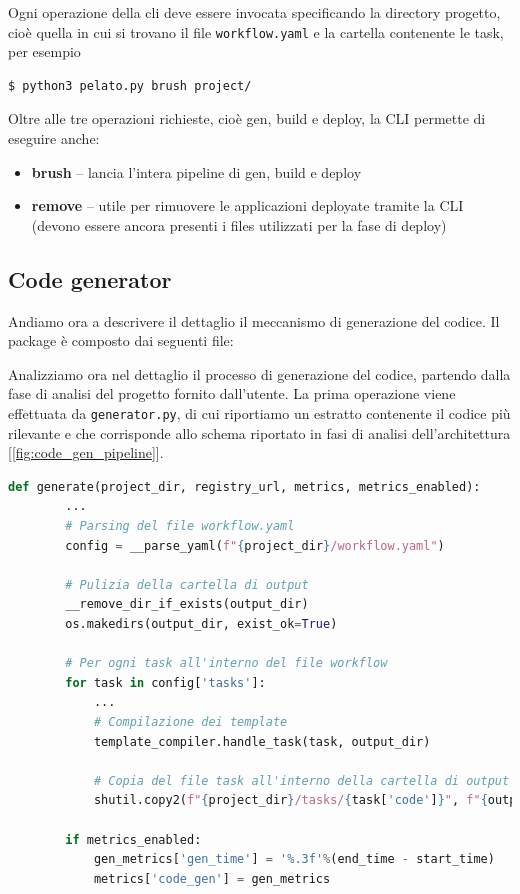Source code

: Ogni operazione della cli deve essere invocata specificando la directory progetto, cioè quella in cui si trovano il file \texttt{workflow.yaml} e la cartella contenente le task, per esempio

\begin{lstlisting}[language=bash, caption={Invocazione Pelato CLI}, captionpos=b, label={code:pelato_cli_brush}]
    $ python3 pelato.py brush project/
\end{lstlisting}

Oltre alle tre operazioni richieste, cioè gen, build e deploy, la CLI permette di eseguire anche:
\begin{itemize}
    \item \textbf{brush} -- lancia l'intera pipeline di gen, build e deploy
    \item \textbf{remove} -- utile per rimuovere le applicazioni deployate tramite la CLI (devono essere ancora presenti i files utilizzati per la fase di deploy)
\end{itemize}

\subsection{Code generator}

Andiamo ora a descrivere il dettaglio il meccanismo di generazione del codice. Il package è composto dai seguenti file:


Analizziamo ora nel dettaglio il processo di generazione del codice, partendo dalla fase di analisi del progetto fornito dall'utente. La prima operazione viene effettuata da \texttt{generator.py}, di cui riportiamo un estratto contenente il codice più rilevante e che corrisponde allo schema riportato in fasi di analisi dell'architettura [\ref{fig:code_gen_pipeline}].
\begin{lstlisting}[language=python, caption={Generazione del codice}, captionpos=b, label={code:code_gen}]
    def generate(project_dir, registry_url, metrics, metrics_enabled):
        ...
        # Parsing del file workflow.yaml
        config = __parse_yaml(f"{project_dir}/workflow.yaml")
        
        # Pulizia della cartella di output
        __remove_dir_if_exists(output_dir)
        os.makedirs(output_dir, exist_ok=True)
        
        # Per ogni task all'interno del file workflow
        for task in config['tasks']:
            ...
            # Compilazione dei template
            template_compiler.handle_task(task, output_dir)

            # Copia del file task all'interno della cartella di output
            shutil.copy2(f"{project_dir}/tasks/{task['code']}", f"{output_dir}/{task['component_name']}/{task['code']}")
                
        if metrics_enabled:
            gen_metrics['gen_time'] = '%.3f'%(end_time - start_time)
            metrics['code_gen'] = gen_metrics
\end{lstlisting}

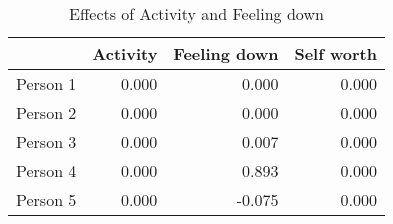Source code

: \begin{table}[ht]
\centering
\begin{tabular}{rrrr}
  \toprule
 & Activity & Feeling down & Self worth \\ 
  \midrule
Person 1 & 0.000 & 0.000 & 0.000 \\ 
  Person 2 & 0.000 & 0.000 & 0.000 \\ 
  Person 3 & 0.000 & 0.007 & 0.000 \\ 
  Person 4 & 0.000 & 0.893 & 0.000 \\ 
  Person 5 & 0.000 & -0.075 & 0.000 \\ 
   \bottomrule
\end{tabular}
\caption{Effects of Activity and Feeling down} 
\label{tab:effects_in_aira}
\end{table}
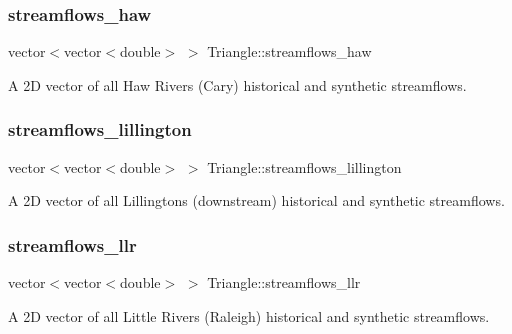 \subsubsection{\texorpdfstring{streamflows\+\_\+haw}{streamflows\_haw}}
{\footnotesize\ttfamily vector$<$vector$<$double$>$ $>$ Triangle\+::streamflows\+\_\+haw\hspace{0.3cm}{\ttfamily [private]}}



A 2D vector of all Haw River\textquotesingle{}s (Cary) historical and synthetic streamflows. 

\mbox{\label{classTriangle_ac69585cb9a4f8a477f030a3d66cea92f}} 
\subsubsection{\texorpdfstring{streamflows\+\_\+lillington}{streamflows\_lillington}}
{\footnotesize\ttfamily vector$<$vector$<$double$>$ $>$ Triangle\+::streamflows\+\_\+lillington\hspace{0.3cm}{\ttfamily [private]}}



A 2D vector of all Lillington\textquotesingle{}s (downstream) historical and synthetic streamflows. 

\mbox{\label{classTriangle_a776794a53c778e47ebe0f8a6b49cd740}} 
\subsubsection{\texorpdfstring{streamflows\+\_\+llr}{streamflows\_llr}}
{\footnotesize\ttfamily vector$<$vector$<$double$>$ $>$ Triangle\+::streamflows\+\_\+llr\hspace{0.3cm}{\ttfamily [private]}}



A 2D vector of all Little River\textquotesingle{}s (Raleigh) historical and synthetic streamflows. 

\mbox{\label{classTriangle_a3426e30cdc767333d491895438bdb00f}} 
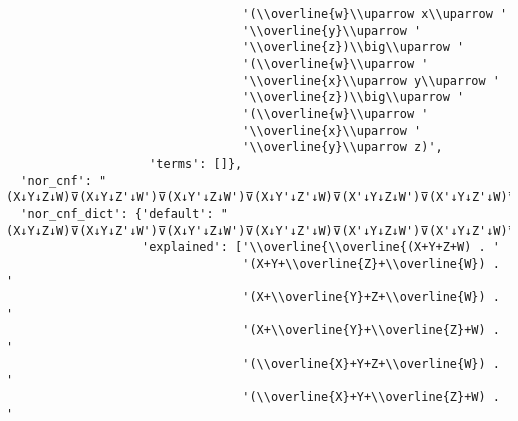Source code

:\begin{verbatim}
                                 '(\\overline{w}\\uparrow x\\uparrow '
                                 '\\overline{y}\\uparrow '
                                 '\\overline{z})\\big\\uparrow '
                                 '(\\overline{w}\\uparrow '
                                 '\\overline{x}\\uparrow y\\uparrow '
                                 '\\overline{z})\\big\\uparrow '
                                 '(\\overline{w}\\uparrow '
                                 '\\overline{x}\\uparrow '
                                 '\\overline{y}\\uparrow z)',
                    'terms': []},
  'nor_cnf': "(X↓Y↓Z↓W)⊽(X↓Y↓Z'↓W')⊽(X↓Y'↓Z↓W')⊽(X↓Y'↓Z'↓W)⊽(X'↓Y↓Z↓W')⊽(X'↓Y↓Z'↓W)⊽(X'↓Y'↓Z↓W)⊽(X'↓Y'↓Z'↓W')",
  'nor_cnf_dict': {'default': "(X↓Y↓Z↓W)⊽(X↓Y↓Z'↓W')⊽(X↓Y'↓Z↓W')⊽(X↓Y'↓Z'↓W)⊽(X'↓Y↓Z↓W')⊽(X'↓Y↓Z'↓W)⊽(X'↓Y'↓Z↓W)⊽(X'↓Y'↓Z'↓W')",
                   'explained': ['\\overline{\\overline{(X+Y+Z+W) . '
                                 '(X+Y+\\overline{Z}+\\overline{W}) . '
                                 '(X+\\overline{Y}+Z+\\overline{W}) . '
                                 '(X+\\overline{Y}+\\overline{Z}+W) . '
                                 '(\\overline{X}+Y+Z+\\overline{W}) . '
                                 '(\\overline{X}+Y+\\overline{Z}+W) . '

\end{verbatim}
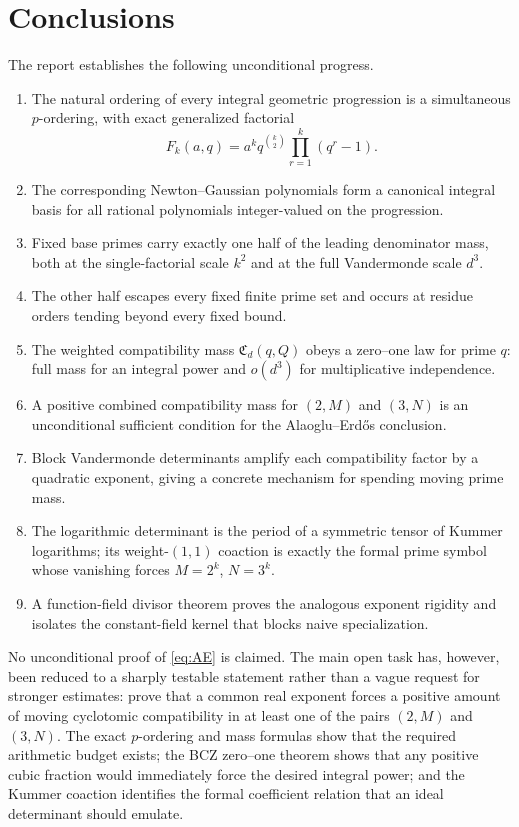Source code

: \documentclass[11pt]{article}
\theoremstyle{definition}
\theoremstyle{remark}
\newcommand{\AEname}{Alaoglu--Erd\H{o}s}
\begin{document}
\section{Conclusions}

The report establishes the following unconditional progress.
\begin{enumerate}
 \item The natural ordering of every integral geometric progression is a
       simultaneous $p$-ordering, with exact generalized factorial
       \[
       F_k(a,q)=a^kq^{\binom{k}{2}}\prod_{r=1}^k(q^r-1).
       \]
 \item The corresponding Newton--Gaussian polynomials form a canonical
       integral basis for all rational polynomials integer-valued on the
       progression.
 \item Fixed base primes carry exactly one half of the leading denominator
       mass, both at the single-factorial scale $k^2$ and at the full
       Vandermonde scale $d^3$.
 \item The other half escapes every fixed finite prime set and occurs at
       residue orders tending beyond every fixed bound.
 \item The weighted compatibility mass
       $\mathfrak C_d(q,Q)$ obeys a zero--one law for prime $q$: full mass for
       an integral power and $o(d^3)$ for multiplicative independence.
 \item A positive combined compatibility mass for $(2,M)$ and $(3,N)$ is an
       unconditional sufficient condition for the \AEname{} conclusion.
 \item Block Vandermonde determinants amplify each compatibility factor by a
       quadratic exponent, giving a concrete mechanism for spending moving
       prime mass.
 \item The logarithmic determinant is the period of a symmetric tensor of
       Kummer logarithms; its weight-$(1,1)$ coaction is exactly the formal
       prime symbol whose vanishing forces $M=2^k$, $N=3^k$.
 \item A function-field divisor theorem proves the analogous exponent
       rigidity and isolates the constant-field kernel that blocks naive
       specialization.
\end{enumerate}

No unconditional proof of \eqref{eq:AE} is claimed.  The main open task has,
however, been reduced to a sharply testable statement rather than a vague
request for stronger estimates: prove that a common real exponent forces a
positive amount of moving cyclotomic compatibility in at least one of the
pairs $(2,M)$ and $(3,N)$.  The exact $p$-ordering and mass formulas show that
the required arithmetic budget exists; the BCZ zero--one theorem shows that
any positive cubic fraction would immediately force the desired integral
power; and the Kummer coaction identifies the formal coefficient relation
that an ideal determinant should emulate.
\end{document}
* * *
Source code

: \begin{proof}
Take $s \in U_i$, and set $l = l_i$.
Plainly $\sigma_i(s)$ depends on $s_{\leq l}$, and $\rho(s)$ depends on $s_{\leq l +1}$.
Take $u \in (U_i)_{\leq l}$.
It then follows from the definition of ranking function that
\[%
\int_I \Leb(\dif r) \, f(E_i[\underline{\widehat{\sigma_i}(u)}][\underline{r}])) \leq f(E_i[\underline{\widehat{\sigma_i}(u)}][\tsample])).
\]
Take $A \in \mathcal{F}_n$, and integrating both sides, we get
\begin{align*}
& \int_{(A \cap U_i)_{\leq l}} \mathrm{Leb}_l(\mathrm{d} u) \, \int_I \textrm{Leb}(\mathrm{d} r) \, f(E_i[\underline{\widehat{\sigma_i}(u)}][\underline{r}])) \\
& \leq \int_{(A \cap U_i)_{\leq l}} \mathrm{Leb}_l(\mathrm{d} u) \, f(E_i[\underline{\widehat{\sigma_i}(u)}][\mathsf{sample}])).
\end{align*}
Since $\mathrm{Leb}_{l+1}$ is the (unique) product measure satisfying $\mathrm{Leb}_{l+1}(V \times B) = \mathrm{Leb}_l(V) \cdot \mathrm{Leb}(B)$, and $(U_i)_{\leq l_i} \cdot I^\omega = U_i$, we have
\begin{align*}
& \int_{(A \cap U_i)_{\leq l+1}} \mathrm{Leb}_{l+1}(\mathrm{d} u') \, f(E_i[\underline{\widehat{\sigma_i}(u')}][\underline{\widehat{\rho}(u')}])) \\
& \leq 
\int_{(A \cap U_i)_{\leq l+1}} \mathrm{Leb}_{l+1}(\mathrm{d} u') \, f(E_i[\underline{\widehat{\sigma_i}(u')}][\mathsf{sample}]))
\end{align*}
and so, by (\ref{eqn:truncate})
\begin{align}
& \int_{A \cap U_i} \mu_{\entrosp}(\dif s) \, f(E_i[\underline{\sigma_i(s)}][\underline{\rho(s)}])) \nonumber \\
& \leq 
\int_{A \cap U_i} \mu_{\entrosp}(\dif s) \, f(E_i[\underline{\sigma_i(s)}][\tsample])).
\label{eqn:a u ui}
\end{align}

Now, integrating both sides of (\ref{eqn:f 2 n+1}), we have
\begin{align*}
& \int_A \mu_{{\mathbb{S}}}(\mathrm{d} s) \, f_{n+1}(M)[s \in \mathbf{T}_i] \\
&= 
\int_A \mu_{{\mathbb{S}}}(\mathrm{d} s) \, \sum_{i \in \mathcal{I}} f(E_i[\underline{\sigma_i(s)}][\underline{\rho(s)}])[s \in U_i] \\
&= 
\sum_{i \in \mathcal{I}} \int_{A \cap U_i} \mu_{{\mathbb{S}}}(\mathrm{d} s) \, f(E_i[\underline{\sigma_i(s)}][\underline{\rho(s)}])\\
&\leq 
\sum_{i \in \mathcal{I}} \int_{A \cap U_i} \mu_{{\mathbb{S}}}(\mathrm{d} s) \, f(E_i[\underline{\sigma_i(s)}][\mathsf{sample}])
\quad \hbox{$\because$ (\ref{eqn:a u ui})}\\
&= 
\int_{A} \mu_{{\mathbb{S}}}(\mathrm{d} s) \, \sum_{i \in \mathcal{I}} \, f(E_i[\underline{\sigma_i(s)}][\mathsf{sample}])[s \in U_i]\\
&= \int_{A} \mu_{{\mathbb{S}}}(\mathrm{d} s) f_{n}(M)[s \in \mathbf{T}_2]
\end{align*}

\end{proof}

- Problem description
Go over the entries above and say how many lines hold the string "exactly", with no other text.

- Response area
2